[Dataset records]
::::

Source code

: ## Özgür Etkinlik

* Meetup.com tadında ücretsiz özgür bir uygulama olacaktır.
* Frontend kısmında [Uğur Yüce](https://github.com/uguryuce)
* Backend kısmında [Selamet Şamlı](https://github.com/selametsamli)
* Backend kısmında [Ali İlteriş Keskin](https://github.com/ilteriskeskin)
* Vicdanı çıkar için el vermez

::::

Work instructions »
Starting from the line that contains "[Ali İlteriş Keskin](https://github.com/ilteriskeskin)", reproduce each line of the data exactly through the last one.

Output below »
* Backend kısmında [Ali İlteriş Keskin](https://github.com/ilteriskeskin)
* Vicdanı çıkar için el vermez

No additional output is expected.